| PROBLEM STATEMENT |
Repeat the data below exactly, dropping any pictures it holds.

Top of INFORMATION

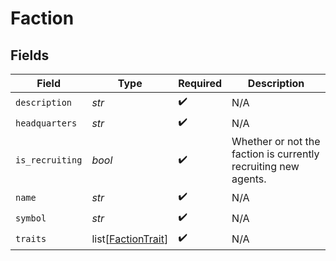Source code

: # Faction


## Fields

| Field                                                          | Type                                                           | Required                                                       | Description                                                    |
| -------------------------------------------------------------- | -------------------------------------------------------------- | -------------------------------------------------------------- | -------------------------------------------------------------- |
| `description`                                                  | *str*                                                          | :heavy_check_mark:                                             | N/A                                                            |
| `headquarters`                                                 | *str*                                                          | :heavy_check_mark:                                             | N/A                                                            |
| `is_recruiting`                                                | *bool*                                                         | :heavy_check_mark:                                             | Whether or not the faction is currently recruiting new agents. |
| `name`                                                         | *str*                                                          | :heavy_check_mark:                                             | N/A                                                            |
| `symbol`                                                       | *str*                                                          | :heavy_check_mark:                                             | N/A                                                            |
| `traits`                                                       | list[[FactionTrait](../../models/shared/factiontrait.md)]      | :heavy_check_mark:                                             | N/A                                                            |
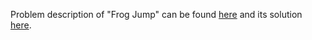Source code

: Problem description of "Frog Jump" can be found [here](hhttps://leetcode.com/problems/frog-jump/) and its solution [here](https://github.com/aurimas13/LeetCode-HR-MAANG/blob/main/LeetCode/Python%20Solutions/Game%20of%20Life/game.py).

Bottom of INFORMATION

| WRITTEN REPLY |
Source code

: # Faction


## Fields

| Field                                                          | Type                                                           | Required                                                       | Description                                                    |
| -------------------------------------------------------------- | -------------------------------------------------------------- | -------------------------------------------------------------- | -------------------------------------------------------------- |
| `description`                                                  | *str*                                                          | :heavy_check_mark:                                             | N/A                                                            |
| `headquarters`                                                 | *str*                                                          | :heavy_check_mark:                                             | N/A                                                            |
| `is_recruiting`                                                | *bool*                                                         | :heavy_check_mark:                                             | Whether or not the faction is currently recruiting new agents. |
| `name`                                                         | *str*                                                          | :heavy_check_mark:                                             | N/A                                                            |
| `symbol`                                                       | *str*                                                          | :heavy_check_mark:                                             | N/A                                                            |
| `traits`                                                       | list[[FactionTrait](../../models/shared/factiontrait.md)]      | :heavy_check_mark:                                             | N/A                                                            |
Source code

: Problem description of "Frog Jump" can be found [here](hhttps://leetcode.com/problems/frog-jump/) and its solution [here](https://github.com/aurimas13/LeetCode-HR-MAANG/blob/main/LeetCode/Python%20Solutions/Game%20of%20Life/game.py).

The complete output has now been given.